*Your goal*
Please retype every entry, keeping each one exactly as written.
--------------------------------------------------
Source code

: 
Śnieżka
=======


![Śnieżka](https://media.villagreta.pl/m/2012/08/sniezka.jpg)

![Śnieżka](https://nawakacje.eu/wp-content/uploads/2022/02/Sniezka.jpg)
--------------------------------------------------
*Task output*
Source code

: 
Śnieżka
=======


![Śnieżka](https://media.villagreta.pl/m/2012/08/sniezka.jpg)

![Śnieżka](https://nawakacje.eu/wp-content/uploads/2022/02/Sniezka.jpg)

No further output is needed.